Below this task are records; return each one exactly and omit its images.
------------------------------------------------
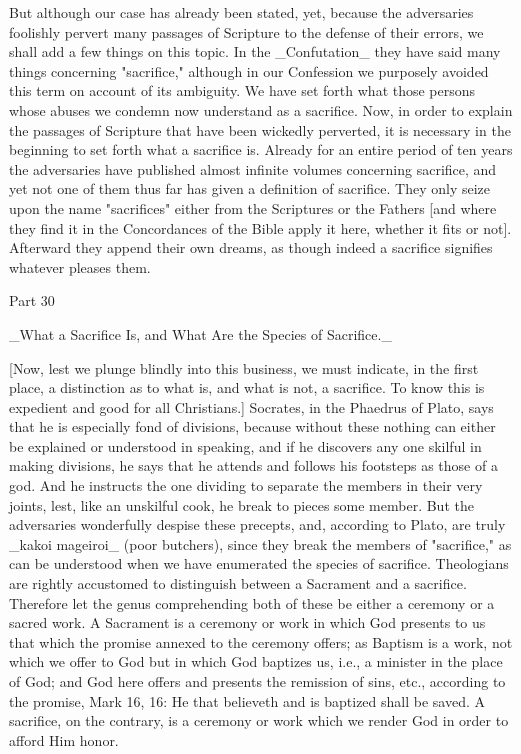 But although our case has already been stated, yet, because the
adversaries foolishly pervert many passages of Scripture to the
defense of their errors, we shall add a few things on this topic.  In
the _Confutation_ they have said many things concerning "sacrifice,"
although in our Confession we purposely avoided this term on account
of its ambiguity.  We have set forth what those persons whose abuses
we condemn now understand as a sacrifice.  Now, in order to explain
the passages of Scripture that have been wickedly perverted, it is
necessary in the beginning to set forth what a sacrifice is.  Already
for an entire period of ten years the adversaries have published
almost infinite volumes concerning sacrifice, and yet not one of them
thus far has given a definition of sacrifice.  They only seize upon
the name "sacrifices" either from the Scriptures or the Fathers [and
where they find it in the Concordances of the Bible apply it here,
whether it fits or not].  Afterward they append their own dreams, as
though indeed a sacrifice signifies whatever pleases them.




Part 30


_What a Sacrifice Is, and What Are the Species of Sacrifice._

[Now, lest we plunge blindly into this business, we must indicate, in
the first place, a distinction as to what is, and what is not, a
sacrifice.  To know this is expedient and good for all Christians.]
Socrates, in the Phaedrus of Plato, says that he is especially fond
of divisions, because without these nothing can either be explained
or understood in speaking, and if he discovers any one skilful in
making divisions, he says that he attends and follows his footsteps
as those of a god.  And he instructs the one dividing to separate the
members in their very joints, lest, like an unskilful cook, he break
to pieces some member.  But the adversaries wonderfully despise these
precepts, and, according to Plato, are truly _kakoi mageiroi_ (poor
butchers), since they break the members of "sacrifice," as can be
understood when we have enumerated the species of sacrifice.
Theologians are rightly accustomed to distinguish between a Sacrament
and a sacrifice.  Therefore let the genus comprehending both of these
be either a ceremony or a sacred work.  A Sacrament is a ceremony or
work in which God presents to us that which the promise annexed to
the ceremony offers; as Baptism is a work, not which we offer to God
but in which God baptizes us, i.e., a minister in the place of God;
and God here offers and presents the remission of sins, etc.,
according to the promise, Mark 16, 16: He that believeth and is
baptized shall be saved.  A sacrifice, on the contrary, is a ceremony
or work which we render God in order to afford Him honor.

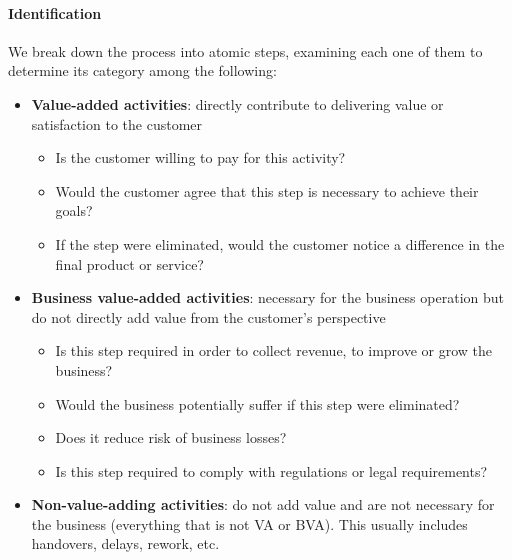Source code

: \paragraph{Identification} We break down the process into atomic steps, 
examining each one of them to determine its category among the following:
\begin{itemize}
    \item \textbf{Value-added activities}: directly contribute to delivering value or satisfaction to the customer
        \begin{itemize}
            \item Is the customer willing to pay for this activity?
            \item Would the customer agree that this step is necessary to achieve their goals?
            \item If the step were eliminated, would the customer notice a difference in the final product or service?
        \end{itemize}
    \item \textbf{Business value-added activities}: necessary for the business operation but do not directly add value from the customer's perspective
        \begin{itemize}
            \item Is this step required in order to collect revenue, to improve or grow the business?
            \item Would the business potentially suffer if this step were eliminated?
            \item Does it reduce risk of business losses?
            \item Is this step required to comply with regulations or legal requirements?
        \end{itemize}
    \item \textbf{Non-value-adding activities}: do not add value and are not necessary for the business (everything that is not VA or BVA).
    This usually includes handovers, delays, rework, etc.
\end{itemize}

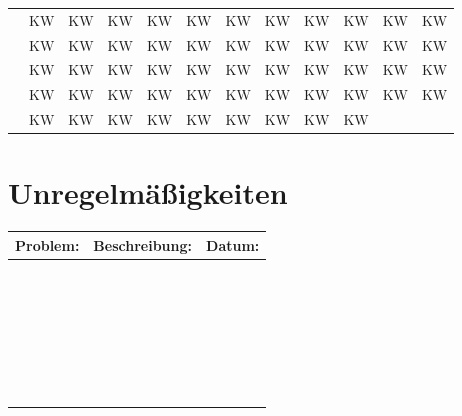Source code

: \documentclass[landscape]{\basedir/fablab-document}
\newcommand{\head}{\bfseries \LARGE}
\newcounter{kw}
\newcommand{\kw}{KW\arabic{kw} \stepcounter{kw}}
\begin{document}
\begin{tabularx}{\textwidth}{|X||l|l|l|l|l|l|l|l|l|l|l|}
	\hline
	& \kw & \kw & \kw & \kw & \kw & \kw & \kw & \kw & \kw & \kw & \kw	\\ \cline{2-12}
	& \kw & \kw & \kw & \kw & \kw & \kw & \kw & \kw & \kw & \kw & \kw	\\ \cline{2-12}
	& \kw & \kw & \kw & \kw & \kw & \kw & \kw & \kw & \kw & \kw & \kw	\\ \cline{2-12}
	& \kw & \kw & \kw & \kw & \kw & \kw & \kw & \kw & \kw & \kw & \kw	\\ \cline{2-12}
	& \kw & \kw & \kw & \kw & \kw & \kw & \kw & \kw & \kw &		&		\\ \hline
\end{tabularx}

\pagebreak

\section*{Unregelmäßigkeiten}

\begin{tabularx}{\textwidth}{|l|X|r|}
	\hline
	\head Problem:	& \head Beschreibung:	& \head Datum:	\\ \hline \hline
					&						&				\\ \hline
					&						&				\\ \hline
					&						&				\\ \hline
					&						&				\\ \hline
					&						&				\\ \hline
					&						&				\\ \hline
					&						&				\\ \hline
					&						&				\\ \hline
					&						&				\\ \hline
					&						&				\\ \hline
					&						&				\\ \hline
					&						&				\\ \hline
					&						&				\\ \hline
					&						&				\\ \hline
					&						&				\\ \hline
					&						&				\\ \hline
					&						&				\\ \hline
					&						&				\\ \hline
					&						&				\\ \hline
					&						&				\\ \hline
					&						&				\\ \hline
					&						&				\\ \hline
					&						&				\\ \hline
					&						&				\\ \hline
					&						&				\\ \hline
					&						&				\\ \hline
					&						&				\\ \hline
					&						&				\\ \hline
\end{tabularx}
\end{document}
------------------------------------------------
▸ Response
 But although our case has already been stated, yet, because the
adversaries foolishly pervert many passages of Scripture to the
defense of their errors, we shall add a few things on this topic.  In
the _Confutation_ they have said many things concerning "sacrifice,"
although in our Confession we purposely avoided this term on account
of its ambiguity.  We have set forth what those persons whose abuses
we condemn now understand as a sacrifice.  Now, in order to explain
the passages of Scripture that have been wickedly perverted, it is
necessary in the beginning to set forth what a sacrifice is.  Already
for an entire period of ten years the adversaries have published
almost infinite volumes concerning sacrifice, and yet not one of them
thus far has given a definition of sacrifice.  They only seize upon
the name "sacrifices" either from the Scriptures or the Fathers [and
where they find it in the Concordances of the Bible apply it here,
whether it fits or not].  Afterward they append their own dreams, as
though indeed a sacrifice signifies whatever pleases them.




Part 30


_What a Sacrifice Is, and What Are the Species of Sacrifice._

[Now, lest we plunge blindly into this business, we must indicate, in
the first place, a distinction as to what is, and what is not, a
sacrifice.  To know this is expedient and good for all Christians.]
Socrates, in the Phaedrus of Plato, says that he is especially fond
of divisions, because without these nothing can either be explained
or understood in speaking, and if he discovers any one skilful in
making divisions, he says that he attends and follows his footsteps
as those of a god.  And he instructs the one dividing to separate the
members in their very joints, lest, like an unskilful cook, he break
to pieces some member.  But the adversaries wonderfully despise these
precepts, and, according to Plato, are truly _kakoi mageiroi_ (poor
butchers), since they break the members of "sacrifice," as can be
understood when we have enumerated the species of sacrifice.
Theologians are rightly accustomed to distinguish between a Sacrament
and a sacrifice.  Therefore let the genus comprehending both of these
be either a ceremony or a sacred work.  A Sacrament is a ceremony or
work in which God presents to us that which the promise annexed to
the ceremony offers; as Baptism is a work, not which we offer to God
but in which God baptizes us, i.e., a minister in the place of God;
and God here offers and presents the remission of sins, etc.,
according to the promise, Mark 16, 16: He that believeth and is
baptized shall be saved.  A sacrifice, on the contrary, is a ceremony
or work which we render God in order to afford Him honor.

Source code

: \paragraph{Identification} We break down the process into atomic steps, 
examining each one of them to determine its category among the following:
\begin{itemize}
    \item \textbf{Value-added activities}: directly contribute to delivering value or satisfaction to the customer
        \begin{itemize}
            \item Is the customer willing to pay for this activity?
            \item Would the customer agree that this step is necessary to achieve their goals?
            \item If the step were eliminated, would the customer notice a difference in the final product or service?
        \end{itemize}
    \item \textbf{Business value-added activities}: necessary for the business operation but do not directly add value from the customer's perspective
        \begin{itemize}
            \item Is this step required in order to collect revenue, to improve or grow the business?
            \item Would the business potentially suffer if this step were eliminated?
            \item Does it reduce risk of business losses?
            \item Is this step required to comply with regulations or legal requirements?
        \end{itemize}
    \item \textbf{Non-value-adding activities}: do not add value and are not necessary for the business (everything that is not VA or BVA).
    This usually includes handovers, delays, rework, etc.
\end{itemize}

Source code

: \documentclass[landscape]{\basedir/fablab-document}
\newcommand{\head}{\bfseries \LARGE}
\newcounter{kw}
\newcommand{\kw}{KW\arabic{kw} \stepcounter{kw}}
\begin{document}
\begin{tabularx}{\textwidth}{|X||l|l|l|l|l|l|l|l|l|l|l|}
	\hline
	& \kw & \kw & \kw & \kw & \kw & \kw & \kw & \kw & \kw & \kw & \kw	\\ \cline{2-12}
	& \kw & \kw & \kw & \kw & \kw & \kw & \kw & \kw & \kw & \kw & \kw	\\ \cline{2-12}
	& \kw & \kw & \kw & \kw & \kw & \kw & \kw & \kw & \kw & \kw & \kw	\\ \cline{2-12}
	& \kw & \kw & \kw & \kw & \kw & \kw & \kw & \kw & \kw & \kw & \kw	\\ \cline{2-12}
	& \kw & \kw & \kw & \kw & \kw & \kw & \kw & \kw & \kw &		&		\\ \hline
\end{tabularx}

\pagebreak

\section*{Unregelmäßigkeiten}

\begin{tabularx}{\textwidth}{|l|X|r|}
	\hline
	\head Problem:	& \head Beschreibung:	& \head Datum:	\\ \hline \hline
					&						&				\\ \hline
					&						&				\\ \hline
					&						&				\\ \hline
					&						&				\\ \hline
					&						&				\\ \hline
					&						&				\\ \hline
					&						&				\\ \hline
					&						&				\\ \hline
					&						&				\\ \hline
					&						&				\\ \hline
					&						&				\\ \hline
					&						&				\\ \hline
					&						&				\\ \hline
					&						&				\\ \hline
					&						&				\\ \hline
					&						&				\\ \hline
					&						&				\\ \hline
					&						&				\\ \hline
					&						&				\\ \hline
					&						&				\\ \hline
					&						&				\\ \hline
					&						&				\\ \hline
					&						&				\\ \hline
					&						&				\\ \hline
					&						&				\\ \hline
					&						&				\\ \hline
					&						&				\\ \hline
					&						&				\\ \hline
\end{tabularx}
\end{document}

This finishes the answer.